Musica, senza steccati

venerdì 14 gennaio 2011

Il lavoro musicale

03:36 Posted by Igor Principe , , , No comments
Mi rifaccio a Luciano Bianciardi per ragionare su un'idea: e se studiare musica fosse un'ottima idea per un lavoro sicuro?

La domanda parte da un presupposto: di sicuro, in campo professionale, non c'è più nulla. Tramontate l'idea del posto fisso e quella di godere di un qualsivoglia trattamento pensionistico, la musica non offre forse più prospettive del giornalismo o dell'avvocatura (cito due mestieri verso i quali si continua a sognare con accanimento. Eccessivo)?

A darmi una risposta è un dato: boom di iscrizioni ai licei musicali e coreutici.
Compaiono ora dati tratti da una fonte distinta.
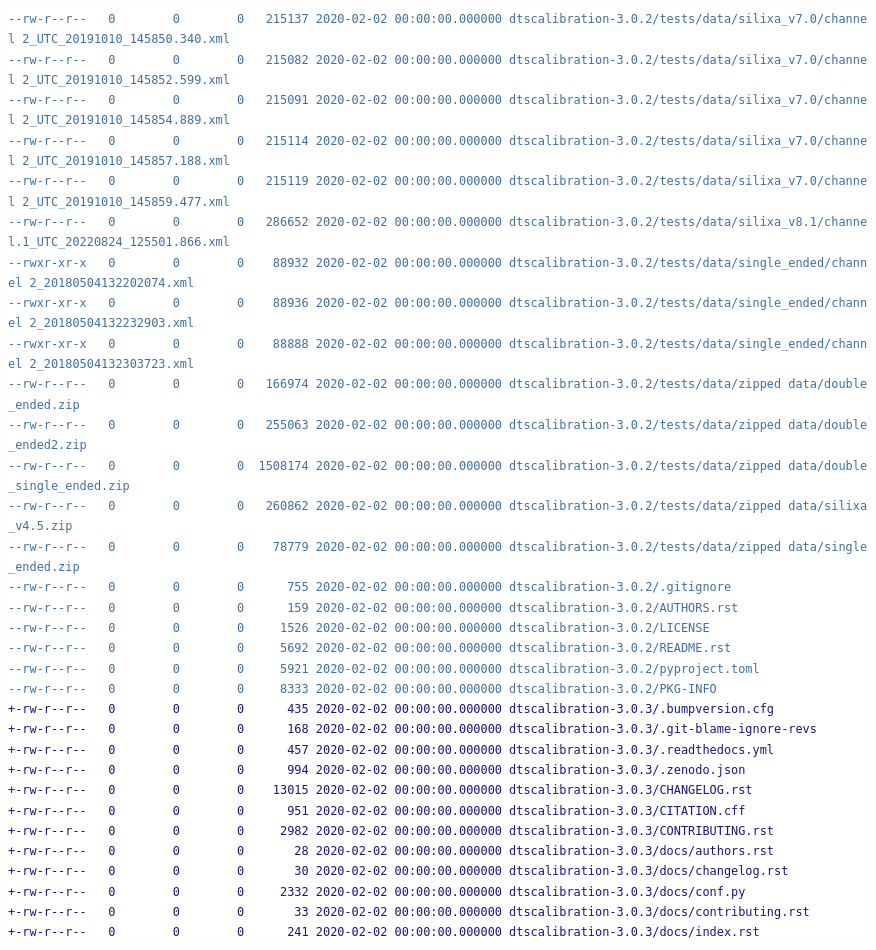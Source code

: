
 ```diff
--rw-r--r--   0        0        0   215137 2020-02-02 00:00:00.000000 dtscalibration-3.0.2/tests/data/silixa_v7.0/channel 2_UTC_20191010_145850.340.xml
--rw-r--r--   0        0        0   215082 2020-02-02 00:00:00.000000 dtscalibration-3.0.2/tests/data/silixa_v7.0/channel 2_UTC_20191010_145852.599.xml
--rw-r--r--   0        0        0   215091 2020-02-02 00:00:00.000000 dtscalibration-3.0.2/tests/data/silixa_v7.0/channel 2_UTC_20191010_145854.889.xml
--rw-r--r--   0        0        0   215114 2020-02-02 00:00:00.000000 dtscalibration-3.0.2/tests/data/silixa_v7.0/channel 2_UTC_20191010_145857.188.xml
--rw-r--r--   0        0        0   215119 2020-02-02 00:00:00.000000 dtscalibration-3.0.2/tests/data/silixa_v7.0/channel 2_UTC_20191010_145859.477.xml
--rw-r--r--   0        0        0   286652 2020-02-02 00:00:00.000000 dtscalibration-3.0.2/tests/data/silixa_v8.1/channel.1_UTC_20220824_125501.866.xml
--rwxr-xr-x   0        0        0    88932 2020-02-02 00:00:00.000000 dtscalibration-3.0.2/tests/data/single_ended/channel 2_20180504132202074.xml
--rwxr-xr-x   0        0        0    88936 2020-02-02 00:00:00.000000 dtscalibration-3.0.2/tests/data/single_ended/channel 2_20180504132232903.xml
--rwxr-xr-x   0        0        0    88888 2020-02-02 00:00:00.000000 dtscalibration-3.0.2/tests/data/single_ended/channel 2_20180504132303723.xml
--rw-r--r--   0        0        0   166974 2020-02-02 00:00:00.000000 dtscalibration-3.0.2/tests/data/zipped data/double_ended.zip
--rw-r--r--   0        0        0   255063 2020-02-02 00:00:00.000000 dtscalibration-3.0.2/tests/data/zipped data/double_ended2.zip
--rw-r--r--   0        0        0  1508174 2020-02-02 00:00:00.000000 dtscalibration-3.0.2/tests/data/zipped data/double_single_ended.zip
--rw-r--r--   0        0        0   260862 2020-02-02 00:00:00.000000 dtscalibration-3.0.2/tests/data/zipped data/silixa_v4.5.zip
--rw-r--r--   0        0        0    78779 2020-02-02 00:00:00.000000 dtscalibration-3.0.2/tests/data/zipped data/single_ended.zip
--rw-r--r--   0        0        0      755 2020-02-02 00:00:00.000000 dtscalibration-3.0.2/.gitignore
--rw-r--r--   0        0        0      159 2020-02-02 00:00:00.000000 dtscalibration-3.0.2/AUTHORS.rst
--rw-r--r--   0        0        0     1526 2020-02-02 00:00:00.000000 dtscalibration-3.0.2/LICENSE
--rw-r--r--   0        0        0     5692 2020-02-02 00:00:00.000000 dtscalibration-3.0.2/README.rst
--rw-r--r--   0        0        0     5921 2020-02-02 00:00:00.000000 dtscalibration-3.0.2/pyproject.toml
--rw-r--r--   0        0        0     8333 2020-02-02 00:00:00.000000 dtscalibration-3.0.2/PKG-INFO
+-rw-r--r--   0        0        0      435 2020-02-02 00:00:00.000000 dtscalibration-3.0.3/.bumpversion.cfg
+-rw-r--r--   0        0        0      168 2020-02-02 00:00:00.000000 dtscalibration-3.0.3/.git-blame-ignore-revs
+-rw-r--r--   0        0        0      457 2020-02-02 00:00:00.000000 dtscalibration-3.0.3/.readthedocs.yml
+-rw-r--r--   0        0        0      994 2020-02-02 00:00:00.000000 dtscalibration-3.0.3/.zenodo.json
+-rw-r--r--   0        0        0    13015 2020-02-02 00:00:00.000000 dtscalibration-3.0.3/CHANGELOG.rst
+-rw-r--r--   0        0        0      951 2020-02-02 00:00:00.000000 dtscalibration-3.0.3/CITATION.cff
+-rw-r--r--   0        0        0     2982 2020-02-02 00:00:00.000000 dtscalibration-3.0.3/CONTRIBUTING.rst
+-rw-r--r--   0        0        0       28 2020-02-02 00:00:00.000000 dtscalibration-3.0.3/docs/authors.rst
+-rw-r--r--   0        0        0       30 2020-02-02 00:00:00.000000 dtscalibration-3.0.3/docs/changelog.rst
+-rw-r--r--   0        0        0     2332 2020-02-02 00:00:00.000000 dtscalibration-3.0.3/docs/conf.py
+-rw-r--r--   0        0        0       33 2020-02-02 00:00:00.000000 dtscalibration-3.0.3/docs/contributing.rst
+-rw-r--r--   0        0        0      241 2020-02-02 00:00:00.000000 dtscalibration-3.0.3/docs/index.rst
```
Un misto di innato ottimismo e istinto di conservazione da parte della specie umana mi obbliga a credere che quella voglia di istruzione musicale superiore non sia dettata da X-Factor e dai talent show. Ma non sono così ingenuo da pensare si tratti di una versione italica dell'effetto Orchestra Simon Bolivar. O solo di esso.

Mi illudo, dunque, di pensare che tanto desiderio di far musica, impararla e magari trarne di che vivere nasca da una ricetta equilibrata, in cui l'idealismo del sogno - essere un musicista - si mescoli al realismo ottimista di chi ne abbia valutato le cosiddette "opportunità professionali". Che sono molte più che in passato.

Intendiamoci, i mestieri musicali sono più o meno gli stessi: suonare, comporre, insegnare. Ma penso ai quattro under 30 italiani chiamati nella YouTube Orchestra; a Michael Giacchino, un premio Oscar a servizio di videogiochi e serie televisive; alla musica per bimbi tra 0 e 36 mesi.

Ecco, penso a quelle tre cose, in cui si esprimono nuove opportunità di suonare, comporre, insegnare. E mi dico che ciò è più forte dei tagli alla cultura, della Scala che chiude e di tutto quel che sembra oscurare l'orizzonte del lavoro musicale. Giri lo sguardo, e scopri che l'orizzonte è illuminato.